This is where JPMorgan sees stock opportunities in Europe over the next year
The first five months of 2025 have thrown some curveballs into European markets — led by a more extreme and volatile U.S. tariff policy than most had anticipated, with the European Union now seeking to stave off a threatened 50% base rate.
Familiar themes have continued to play out with new dimensions. Inflation across Europe is lower, interest rates are falling in the euro zone and U.K., and energy prices have cooled from the sky-high rates of recent years, though the tariff story has injected more uncertainty into the outlook.

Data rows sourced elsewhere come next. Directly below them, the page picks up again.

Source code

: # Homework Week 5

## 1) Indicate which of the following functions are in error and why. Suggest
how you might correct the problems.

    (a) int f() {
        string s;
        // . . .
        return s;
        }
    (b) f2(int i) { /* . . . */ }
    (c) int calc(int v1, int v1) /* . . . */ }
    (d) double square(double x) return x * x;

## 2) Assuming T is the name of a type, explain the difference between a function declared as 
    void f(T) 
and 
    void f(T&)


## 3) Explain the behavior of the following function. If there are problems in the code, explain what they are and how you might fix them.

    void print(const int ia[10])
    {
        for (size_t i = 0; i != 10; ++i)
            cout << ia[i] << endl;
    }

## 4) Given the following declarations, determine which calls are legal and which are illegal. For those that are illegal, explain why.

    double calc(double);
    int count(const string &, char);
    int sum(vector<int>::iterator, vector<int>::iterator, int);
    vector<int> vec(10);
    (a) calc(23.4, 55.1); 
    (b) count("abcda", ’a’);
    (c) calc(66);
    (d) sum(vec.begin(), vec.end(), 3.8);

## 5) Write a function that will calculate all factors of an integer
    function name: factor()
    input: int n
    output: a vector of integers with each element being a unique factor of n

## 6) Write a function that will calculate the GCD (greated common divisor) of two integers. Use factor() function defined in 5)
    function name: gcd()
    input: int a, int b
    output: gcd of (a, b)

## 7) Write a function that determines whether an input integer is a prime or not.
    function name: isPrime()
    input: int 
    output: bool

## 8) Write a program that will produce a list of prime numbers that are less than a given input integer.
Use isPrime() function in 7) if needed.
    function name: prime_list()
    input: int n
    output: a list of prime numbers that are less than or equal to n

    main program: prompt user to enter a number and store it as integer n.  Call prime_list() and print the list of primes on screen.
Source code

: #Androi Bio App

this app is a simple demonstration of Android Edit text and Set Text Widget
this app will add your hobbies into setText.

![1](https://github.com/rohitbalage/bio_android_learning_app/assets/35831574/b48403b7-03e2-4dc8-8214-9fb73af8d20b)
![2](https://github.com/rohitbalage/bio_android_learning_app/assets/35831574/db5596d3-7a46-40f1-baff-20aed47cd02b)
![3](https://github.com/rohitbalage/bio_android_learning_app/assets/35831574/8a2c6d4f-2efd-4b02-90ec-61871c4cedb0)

The Russia-Ukraine war rumbles on, amid dwindling hopes for a ceasefire brokered by U.S. President Donald Trump are fragile. For investors, attention has focused on the impact of higher defense spending pledges from European governments, particularly Germany — recently unleashed from longstanding restraints on fiscal spending. This has driven a nearly 50% gain in the Stoxx Europe Aerospace and Defense Index in the year to date.
European equities have fared better than their U.S. counterparts so far, with the regional Stoxx 600 index up around 8.5% in the year to date, compared with around 1% for the S&P 500. What's next for European markets as the Northern Hemisphere enters the summer season and the generally quieter local period of stock trading?
In a note to clients on Tuesday, JPMorgan equity strategists highlighted their preferred sectors for the next 12 to 18 months, during which period they see non-U.S. markets trading "increasingly more favorably" against their U.S. counterparts.
Defense remains a top pick, they said, highlighting countries' move from spending just an average 2% of their gross domestic product on the sector to as much as 3.5% through the decade. Politicians and regional business leaders wish to focus this spending on European companies, representing a growing market share of European orders, according to JPMorgan. Other analysts have nevertheless previously told CNBC that U.S. firms will undoubtedly benefit, too.
European defense stocks are somewhat stretched on a technical basis, given their recent valuation increases, the JPMorgan analysts said — "but we believe earnings will deliver," they added. The aerospace and defense sector can provide a "hedge on increased geopolitical uncertainty and as a beneficiary of rising defense spending," they say. Along with pure defense names such as Rheinmetall and Babcock International, the investment bank identifies potential secondary winners from higher defense spend, to the tune of IT firms SAP, Dassault Systems and Infineon, and materials firms Thyssenkrupp, Umicore and Elementis.
They also highlight an expected regional infrastructure spending boost, particularly in Germany, as benefiting construction and materials stocks, along with some industrials. Companies to watch are those focused on rail, construction equipment, manufacturing, transportation, and those with contracting divisions in Germany, the note says. Top names here include Air Liquide, Alstom, Heidelberg Materials and Saint-Gobain.
Chemicals will meanwhile emerge as a potential beneficiary of lower energy costs despite ongoing concerns about the overall economic outlook, JPMorgan analysts continue. It is also one of the only emerging market-exposed cyclical sectors — which are exposed to economic trends — that is "starting to perform less poorly," as opposed to the likes of autos and luxury, they said. Evonik Industries and Akzo Nobel are among its names to watch in this space.
In the big picture, however, the analysts note some "challenging" competition for equities from the bond market, if yields become increasingly attractive.
"Trade uncertainty is far from over, and the likely tariffs increase will end up much higher than anybody expected at the start of the year. The chances are that bond yields keep moving up, potentially for the wrong reasons," they write.